Inspired by Goodall's presentation at its dedication, GHS students
helped her raise funds for an endangered primate sanctuary in Bujumbura,
Burundi, in 1991-92.
Teaching
travels
Former
GHS student Mandy Williams, who also attended UNT, says she learned
the importance of conservation, wildlife and humanitarian causes
while working with Steward-Ganz at the center.
"Sherri teaches her students by sharing real-world experiences,"
says Williams.
Instead of learning about Africa entirely from a book, students
view photos from her travels. Bright, smiling faces grace every
shot of the Bauleni Primary School in Lusaka, Zambia. The school
serves 2,000 impoverished students. Some walk 10 miles to school,
have no supplies and have inadequate drinking water.
From 1995 to 1998, GHS students raised enough money to build a
water well for Lusaka.
"I was studying global water quality when I saw Sherri's photos
of the school," says Williams. "The signs of cholera
made me see how good I have
it here.
"It made me ask questions about what I could do to help."
Williams got the opportunity to travel herself when she and Steward-Ganz
joined the Public Broadcasting System and host Alan Alda in 1999
to create a cyber field trip in the Galapagos Islands.
As Scientific American Frontiers school program ambassadors, they
broadcast live for seven days to teachers and students around the
world. They answered kids' questions about everything from
a marine iguana's life to soil composition.

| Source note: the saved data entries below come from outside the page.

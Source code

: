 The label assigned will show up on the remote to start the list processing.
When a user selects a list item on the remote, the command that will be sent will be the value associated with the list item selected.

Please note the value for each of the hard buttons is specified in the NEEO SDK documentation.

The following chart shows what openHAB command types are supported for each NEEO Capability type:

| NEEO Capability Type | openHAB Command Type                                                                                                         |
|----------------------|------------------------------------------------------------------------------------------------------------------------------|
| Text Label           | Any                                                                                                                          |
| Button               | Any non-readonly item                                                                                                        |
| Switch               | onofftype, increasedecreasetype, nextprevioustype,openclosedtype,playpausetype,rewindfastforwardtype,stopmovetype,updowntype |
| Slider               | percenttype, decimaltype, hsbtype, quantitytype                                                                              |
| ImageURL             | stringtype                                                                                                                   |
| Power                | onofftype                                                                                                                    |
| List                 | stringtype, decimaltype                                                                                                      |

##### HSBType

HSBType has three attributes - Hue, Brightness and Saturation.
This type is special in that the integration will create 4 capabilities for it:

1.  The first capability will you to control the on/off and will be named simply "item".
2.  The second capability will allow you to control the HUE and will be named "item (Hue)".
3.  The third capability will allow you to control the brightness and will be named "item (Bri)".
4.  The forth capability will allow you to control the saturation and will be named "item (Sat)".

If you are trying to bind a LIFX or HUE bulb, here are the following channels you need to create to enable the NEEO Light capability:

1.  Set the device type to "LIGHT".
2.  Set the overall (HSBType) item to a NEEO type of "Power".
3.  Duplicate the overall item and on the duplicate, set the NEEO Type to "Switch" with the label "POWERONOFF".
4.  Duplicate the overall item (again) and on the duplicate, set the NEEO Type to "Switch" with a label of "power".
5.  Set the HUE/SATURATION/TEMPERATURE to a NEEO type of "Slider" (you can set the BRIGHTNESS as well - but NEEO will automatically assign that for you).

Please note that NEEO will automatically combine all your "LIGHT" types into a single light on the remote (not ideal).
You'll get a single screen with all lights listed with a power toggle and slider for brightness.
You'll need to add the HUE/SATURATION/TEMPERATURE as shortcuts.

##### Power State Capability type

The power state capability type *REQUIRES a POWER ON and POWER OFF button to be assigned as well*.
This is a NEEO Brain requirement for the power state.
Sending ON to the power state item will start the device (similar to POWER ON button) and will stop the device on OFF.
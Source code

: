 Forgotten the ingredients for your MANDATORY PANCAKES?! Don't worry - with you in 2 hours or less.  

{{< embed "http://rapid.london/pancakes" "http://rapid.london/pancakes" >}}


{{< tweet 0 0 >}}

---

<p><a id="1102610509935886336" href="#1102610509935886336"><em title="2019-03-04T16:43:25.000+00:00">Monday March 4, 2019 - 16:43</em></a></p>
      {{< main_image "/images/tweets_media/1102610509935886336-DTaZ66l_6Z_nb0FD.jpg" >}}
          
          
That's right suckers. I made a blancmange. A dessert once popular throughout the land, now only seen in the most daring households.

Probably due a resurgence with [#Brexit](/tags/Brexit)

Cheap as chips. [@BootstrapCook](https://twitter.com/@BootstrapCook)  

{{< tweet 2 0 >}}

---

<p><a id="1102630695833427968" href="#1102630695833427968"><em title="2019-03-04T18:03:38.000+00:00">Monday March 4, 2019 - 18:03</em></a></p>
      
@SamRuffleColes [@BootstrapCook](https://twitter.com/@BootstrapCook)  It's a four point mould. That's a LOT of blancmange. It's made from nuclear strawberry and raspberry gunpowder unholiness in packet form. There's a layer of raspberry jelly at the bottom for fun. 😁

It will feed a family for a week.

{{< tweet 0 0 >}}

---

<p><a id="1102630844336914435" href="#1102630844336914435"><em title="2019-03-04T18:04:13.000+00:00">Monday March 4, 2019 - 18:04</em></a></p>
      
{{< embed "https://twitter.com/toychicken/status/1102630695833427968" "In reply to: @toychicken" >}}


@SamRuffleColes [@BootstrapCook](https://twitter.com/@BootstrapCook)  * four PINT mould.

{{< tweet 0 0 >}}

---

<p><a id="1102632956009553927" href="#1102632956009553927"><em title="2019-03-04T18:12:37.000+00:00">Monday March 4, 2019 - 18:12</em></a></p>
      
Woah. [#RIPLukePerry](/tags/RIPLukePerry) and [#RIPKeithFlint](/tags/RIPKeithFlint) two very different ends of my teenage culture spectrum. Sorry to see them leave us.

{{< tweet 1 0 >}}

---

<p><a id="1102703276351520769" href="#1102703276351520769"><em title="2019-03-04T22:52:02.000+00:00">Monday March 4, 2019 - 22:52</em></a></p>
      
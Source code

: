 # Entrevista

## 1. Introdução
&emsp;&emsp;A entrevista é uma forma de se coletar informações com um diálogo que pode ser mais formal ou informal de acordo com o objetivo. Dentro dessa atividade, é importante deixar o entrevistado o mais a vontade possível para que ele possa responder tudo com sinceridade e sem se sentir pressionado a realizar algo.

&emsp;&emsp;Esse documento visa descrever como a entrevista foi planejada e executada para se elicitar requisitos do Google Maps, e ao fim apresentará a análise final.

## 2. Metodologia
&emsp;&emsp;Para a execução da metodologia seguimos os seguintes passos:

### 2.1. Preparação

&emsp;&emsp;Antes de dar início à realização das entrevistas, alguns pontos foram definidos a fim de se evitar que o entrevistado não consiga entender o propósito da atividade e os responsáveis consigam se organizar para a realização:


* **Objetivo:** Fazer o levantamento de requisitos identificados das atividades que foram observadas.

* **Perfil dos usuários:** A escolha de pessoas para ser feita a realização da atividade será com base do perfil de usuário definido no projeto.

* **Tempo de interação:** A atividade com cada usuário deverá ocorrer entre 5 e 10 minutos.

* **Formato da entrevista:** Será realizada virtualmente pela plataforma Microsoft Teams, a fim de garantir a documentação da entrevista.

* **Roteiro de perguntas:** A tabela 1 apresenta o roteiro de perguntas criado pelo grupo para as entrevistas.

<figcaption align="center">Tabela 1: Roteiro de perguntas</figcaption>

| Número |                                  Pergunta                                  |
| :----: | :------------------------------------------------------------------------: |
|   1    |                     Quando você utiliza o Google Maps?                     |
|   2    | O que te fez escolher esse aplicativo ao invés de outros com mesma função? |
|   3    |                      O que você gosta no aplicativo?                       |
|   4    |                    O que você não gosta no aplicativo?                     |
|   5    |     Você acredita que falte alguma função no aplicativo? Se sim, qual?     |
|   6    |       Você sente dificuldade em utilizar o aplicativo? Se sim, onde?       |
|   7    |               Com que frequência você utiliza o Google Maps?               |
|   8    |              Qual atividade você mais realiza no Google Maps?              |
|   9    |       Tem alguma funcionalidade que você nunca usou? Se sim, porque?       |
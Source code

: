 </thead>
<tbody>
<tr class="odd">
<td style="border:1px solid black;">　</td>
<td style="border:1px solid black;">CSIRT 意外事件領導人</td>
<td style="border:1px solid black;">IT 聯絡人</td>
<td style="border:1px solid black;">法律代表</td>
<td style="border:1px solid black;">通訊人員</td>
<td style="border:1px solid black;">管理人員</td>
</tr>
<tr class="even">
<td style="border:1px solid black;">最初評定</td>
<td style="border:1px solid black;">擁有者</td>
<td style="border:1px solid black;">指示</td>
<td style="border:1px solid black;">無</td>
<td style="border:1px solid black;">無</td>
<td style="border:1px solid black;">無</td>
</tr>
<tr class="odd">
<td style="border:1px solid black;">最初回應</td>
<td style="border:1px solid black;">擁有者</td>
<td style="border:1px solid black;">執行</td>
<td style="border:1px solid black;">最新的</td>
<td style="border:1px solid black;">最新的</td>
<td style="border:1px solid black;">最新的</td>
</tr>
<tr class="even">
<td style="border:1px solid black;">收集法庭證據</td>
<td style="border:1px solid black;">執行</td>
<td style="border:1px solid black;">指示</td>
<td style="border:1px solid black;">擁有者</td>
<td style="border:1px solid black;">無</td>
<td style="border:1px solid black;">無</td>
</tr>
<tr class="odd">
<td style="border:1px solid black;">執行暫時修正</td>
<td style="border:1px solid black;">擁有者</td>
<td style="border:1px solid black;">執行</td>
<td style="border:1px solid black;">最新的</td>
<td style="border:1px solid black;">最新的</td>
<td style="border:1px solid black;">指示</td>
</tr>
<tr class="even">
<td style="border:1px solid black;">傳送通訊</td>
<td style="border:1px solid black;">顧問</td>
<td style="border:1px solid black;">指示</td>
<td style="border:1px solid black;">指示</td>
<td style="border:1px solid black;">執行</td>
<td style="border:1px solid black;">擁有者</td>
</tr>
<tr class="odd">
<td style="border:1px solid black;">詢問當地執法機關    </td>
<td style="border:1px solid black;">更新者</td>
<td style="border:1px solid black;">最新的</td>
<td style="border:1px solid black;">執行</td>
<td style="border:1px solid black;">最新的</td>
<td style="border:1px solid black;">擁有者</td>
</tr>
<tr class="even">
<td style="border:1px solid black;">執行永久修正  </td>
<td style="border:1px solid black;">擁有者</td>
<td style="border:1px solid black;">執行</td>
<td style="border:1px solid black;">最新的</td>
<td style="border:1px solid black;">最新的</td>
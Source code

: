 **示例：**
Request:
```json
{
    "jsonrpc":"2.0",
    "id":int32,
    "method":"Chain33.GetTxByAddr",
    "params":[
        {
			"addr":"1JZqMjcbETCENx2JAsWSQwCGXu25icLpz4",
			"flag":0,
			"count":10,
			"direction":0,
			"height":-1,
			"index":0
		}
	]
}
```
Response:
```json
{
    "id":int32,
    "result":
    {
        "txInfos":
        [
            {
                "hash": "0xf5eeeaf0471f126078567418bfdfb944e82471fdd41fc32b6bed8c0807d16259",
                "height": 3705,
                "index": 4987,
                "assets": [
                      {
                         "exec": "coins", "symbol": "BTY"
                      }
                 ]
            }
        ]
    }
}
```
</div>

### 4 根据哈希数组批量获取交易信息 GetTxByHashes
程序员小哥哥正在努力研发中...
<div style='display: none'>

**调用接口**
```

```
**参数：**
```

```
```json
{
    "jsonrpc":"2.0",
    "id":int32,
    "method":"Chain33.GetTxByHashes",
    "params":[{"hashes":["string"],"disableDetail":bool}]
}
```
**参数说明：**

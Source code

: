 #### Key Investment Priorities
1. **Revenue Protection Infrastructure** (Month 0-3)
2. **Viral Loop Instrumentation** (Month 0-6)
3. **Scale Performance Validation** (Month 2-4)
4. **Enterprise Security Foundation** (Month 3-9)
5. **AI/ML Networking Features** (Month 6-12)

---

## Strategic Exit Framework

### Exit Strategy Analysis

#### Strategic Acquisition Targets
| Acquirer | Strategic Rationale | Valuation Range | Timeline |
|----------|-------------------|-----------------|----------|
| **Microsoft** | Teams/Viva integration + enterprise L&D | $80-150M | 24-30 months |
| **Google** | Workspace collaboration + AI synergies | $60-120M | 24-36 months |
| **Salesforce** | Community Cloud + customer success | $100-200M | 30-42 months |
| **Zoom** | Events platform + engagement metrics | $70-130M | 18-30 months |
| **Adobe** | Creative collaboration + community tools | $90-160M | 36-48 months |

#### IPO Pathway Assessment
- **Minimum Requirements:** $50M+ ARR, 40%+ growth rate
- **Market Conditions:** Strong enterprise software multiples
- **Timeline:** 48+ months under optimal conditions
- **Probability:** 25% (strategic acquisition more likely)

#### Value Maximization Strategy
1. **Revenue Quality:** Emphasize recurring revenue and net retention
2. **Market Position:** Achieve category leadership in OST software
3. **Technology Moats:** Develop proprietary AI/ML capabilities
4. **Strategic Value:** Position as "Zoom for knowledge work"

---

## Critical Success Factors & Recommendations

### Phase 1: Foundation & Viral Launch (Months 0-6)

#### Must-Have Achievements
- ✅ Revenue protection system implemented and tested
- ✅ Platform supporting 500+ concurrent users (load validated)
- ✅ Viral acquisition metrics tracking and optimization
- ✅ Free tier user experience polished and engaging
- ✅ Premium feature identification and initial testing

"It was a thrill to teach on the Internet and work with other scientists
and Alan Alda," says Steward-Ganz.
Although Alda is most famous for his portrayal of a doctor in Korea
on the television program M*A*S*H, Steward-Ganz says he's a
scientist at heart and a fellow adventurer.
Real
heroes
Despite
all her adventures and achievements, Steward-Ganz doesn't
claim to be the hero of her own story. She says her students
are her heroes.
"I'm so proud of them," she says. "They undertook
a monumental task of creating an eco-lab on a dumpsite. They gave
up their allowances and worked at fast-food restaurants to build
a water well, a chimp sanctuary and a memorial garden."
Steward-Ganz hoped that working on these projects would also help
students face their own challenges.
"Nature can be a healer for everything that hurts," she says.
Boanna Owens, a former GHS student, agrees.
"Thanks to Sherri, I've overcome some overwhelming personal
battles and all my dreams seem to be at my fingertips," she
says. "I've faced tragedies in my family and recently
overcame my own eating disorder."
Owens says Steward-Ganz not only influenced her in the classroom,
but she also stood by her during the tough times.
"She gave me knowledge, confidence and a desire to reach the highest
ambition I had ever imagined," Owens says.
That ambition led her to the jungles of Africa to work as an education
coordinator for Roots and Shoots-Africa, the Goodall Institute's
environmental and humanitarian program for young people.
"With Sherri's guidance," says Owens, "I've
encouraged African children to pursue their dreams, helped kids
in Europe tackle eating disorders, educated youth on wildlife and
environmental issues and, most importantly, made changes in my
own life."
Curiosity about the natural world not only shaped the life of Steward-Ganz
but the lives of everyone she touches. In August, new students entered
her classroom in Grapevine, and their world will never be the same.